- **Exercise prompt**:
Print all the entries verbatim.

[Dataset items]
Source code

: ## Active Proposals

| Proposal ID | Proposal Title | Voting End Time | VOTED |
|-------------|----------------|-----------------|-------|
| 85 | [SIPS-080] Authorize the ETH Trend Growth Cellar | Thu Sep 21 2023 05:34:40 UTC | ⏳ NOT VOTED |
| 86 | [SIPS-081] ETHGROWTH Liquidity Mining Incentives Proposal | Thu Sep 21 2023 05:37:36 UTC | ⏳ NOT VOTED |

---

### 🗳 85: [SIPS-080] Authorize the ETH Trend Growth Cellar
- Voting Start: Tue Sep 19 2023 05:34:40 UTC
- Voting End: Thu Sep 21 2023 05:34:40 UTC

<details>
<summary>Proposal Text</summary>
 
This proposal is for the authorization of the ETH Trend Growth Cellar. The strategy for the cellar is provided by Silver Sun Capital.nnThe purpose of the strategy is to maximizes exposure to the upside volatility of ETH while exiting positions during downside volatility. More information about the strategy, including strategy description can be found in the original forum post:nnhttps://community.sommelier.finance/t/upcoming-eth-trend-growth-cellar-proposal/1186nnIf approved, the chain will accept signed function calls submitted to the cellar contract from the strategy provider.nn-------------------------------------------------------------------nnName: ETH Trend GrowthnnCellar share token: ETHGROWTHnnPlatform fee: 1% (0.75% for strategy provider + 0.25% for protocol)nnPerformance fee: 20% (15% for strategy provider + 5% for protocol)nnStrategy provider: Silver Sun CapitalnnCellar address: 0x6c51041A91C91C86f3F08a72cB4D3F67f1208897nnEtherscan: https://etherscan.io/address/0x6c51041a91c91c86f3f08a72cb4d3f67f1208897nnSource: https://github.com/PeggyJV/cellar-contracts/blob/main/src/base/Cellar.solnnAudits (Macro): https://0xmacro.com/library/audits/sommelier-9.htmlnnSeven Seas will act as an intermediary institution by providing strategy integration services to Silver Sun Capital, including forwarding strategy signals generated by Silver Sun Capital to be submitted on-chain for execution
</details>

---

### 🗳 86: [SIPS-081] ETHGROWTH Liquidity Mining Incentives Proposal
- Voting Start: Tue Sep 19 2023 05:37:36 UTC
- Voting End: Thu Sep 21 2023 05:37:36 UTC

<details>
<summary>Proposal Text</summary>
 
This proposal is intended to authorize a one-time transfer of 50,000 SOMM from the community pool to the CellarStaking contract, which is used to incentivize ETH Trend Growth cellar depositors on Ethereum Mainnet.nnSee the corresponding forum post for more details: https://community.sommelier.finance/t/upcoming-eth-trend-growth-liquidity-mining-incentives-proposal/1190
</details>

- **Task result**:
Source code

: ## Active Proposals

| Proposal ID | Proposal Title | Voting End Time | VOTED |
|-------------|----------------|-----------------|-------|
| 85 | [SIPS-080] Authorize the ETH Trend Growth Cellar | Thu Sep 21 2023 05:34:40 UTC | ⏳ NOT VOTED |
| 86 | [SIPS-081] ETHGROWTH Liquidity Mining Incentives Proposal | Thu Sep 21 2023 05:37:36 UTC | ⏳ NOT VOTED |

---

### 🗳 85: [SIPS-080] Authorize the ETH Trend Growth Cellar
- Voting Start: Tue Sep 19 2023 05:34:40 UTC
- Voting End: Thu Sep 21 2023 05:34:40 UTC

<details>
<summary>Proposal Text</summary>
 
This proposal is for the authorization of the ETH Trend Growth Cellar. The strategy for the cellar is provided by Silver Sun Capital.nnThe purpose of the strategy is to maximizes exposure to the upside volatility of ETH while exiting positions during downside volatility. More information about the strategy, including strategy description can be found in the original forum post:nnhttps://community.sommelier.finance/t/upcoming-eth-trend-growth-cellar-proposal/1186nnIf approved, the chain will accept signed function calls submitted to the cellar contract from the strategy provider.nn-------------------------------------------------------------------nnName: ETH Trend GrowthnnCellar share token: ETHGROWTHnnPlatform fee: 1% (0.75% for strategy provider + 0.25% for protocol)nnPerformance fee: 20% (15% for strategy provider + 5% for protocol)nnStrategy provider: Silver Sun CapitalnnCellar address: 0x6c51041A91C91C86f3F08a72cB4D3F67f1208897nnEtherscan: https://etherscan.io/address/0x6c51041a91c91c86f3f08a72cb4d3f67f1208897nnSource: https://github.com/PeggyJV/cellar-contracts/blob/main/src/base/Cellar.solnnAudits (Macro): https://0xmacro.com/library/audits/sommelier-9.htmlnnSeven Seas will act as an intermediary institution by providing strategy integration services to Silver Sun Capital, including forwarding strategy signals generated by Silver Sun Capital to be submitted on-chain for execution
</details>

---

### 🗳 86: [SIPS-081] ETHGROWTH Liquidity Mining Incentives Proposal
- Voting Start: Tue Sep 19 2023 05:37:36 UTC
- Voting End: Thu Sep 21 2023 05:37:36 UTC

<details>
<summary>Proposal Text</summary>
 
This proposal is intended to authorize a one-time transfer of 50,000 SOMM from the community pool to the CellarStaking contract, which is used to incentivize ETH Trend Growth cellar depositors on Ethereum Mainnet.nnSee the corresponding forum post for more details: https://community.sommelier.finance/t/upcoming-eth-trend-growth-liquidity-mining-incentives-proposal/1190
</details>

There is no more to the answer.